At the sentencing hearing, the prosecutor informed the trial court (a different judge than the judge who presided at the plea hearing) the agreed-upon term in this case was “a result of consideration of [the appropriate factors,] given that [defendant] is a juvenile offender. [¶] … [¶] And those were taken into consideration in granting the offer. I want to make the record clear on that.” After hearing statements from the victim’s family, the court stated, “[T]his was a stipulated sentence. The Court, therefore, will deny probation because, number one, it was a stipulated and agreed upon sentence; and number two, this case is certainly not appropriate for granting of probation.” The court then imposed the agreed-upon sentence, later noting only that this was a “[v]ery sad case.”

We do not believe it is clear from the plea court’s acceptance of the plea with the agreed-upon sentence, or from the sentencing court’s “[v]ery sad case” comment and imposition of the agreed-upon sentence, that the court would not have stricken the firearm enhancement had it known it had that discretion, although that very well may have been the case. Under these circumstances, we will remand for the trial court to exercise its discretion to consider whether to strike the enhancement. We offer no opinion as to how the court’s discretion should be exercised.

DISPOSITION

The conviction and sentence are conditionally reversed, and the matter is remanded to the juvenile court with directions to conduct a juvenile transfer hearing. When conducting this hearing, the juvenile court shall, to the extent possible, treat the matter as though the prosecutor had originally filed a petition in juvenile court and then moved to transfer defendant’s case to adult criminal court under the applicable laws as amended by Proposition 57.

If, after conducting the juvenile transfer hearing, the juvenile court finds it would not have transferred defendant to adult criminal court, it shall treat defendant’s conviction as a juvenile adjudication and impose an appropriate disposition within its discretion.

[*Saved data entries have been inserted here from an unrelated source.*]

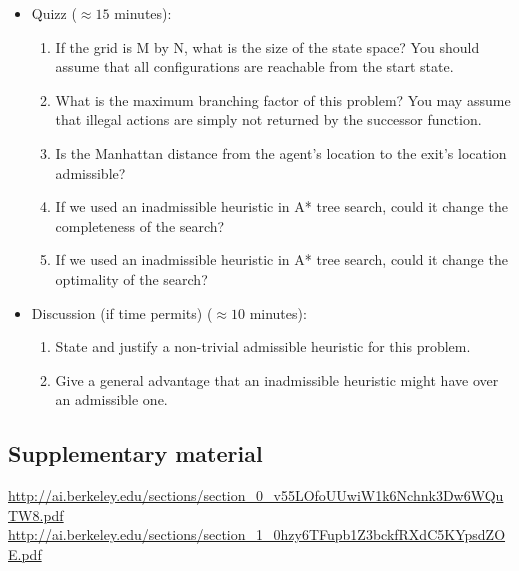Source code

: \documentclass[a4paper, 10pt]{article}
\begin{document}
\begin{itemize}
    \item Quizz ($\approx 15$ minutes):
    \begin{enumerate}
    \item If the grid is M by N, what is the size of the state space? You should assume that all configurations are reachable from the start state. 
    \item What is the maximum branching factor of this problem? You may assume that illegal actions are simply not returned by the successor function.
    \item Is the Manhattan distance from the agent’s location to the exit’s location admissible?
    \item If we used an inadmissible heuristic in A* tree search, could it change the completeness of the search?
    \item If we used an inadmissible heuristic in A* tree search, could it change the optimality of the search?
    \end{enumerate}
    \item Discussion (if time permits) ($\approx 10$ minutes):
    \begin{enumerate}
        \item State and justify a non-trivial admissible heuristic for this problem.
        \item Give a general advantage that an inadmissible heuristic might have over an admissible one.
    \end{enumerate}
\end{itemize}
   \subsection{Supplementary material}
   \url{http://ai.berkeley.edu/sections/section_0_v55LOfoUUwiW1k6Nchnk3Dw6WQuTW8.pdf}\\
   \url{http://ai.berkeley.edu/sections/section_1_0hzy6TFupb1Z3bckfRXdC5KYpsdZOE.pdf}\\
\end{document}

If, after conducting the juvenile transfer hearing, the court determines it would have transferred defendant to adult criminal court because he is not a fit and proper subject to be dealt with in juvenile court, then defendant’s conviction is reinstated and the trial court shall exercise its discretion to consider whether to strike the firearm use enhancement (Pen. Code, § 12022.5, subd. (a)) and resentence defendant. If the court strikes the enhancement, it shall resentence defendant. If it declines to strike the enhancement, it shall reinstate the judgment. The court is directed to prepare an amended abstract of judgment and forward certified copies to the appropriate authorities.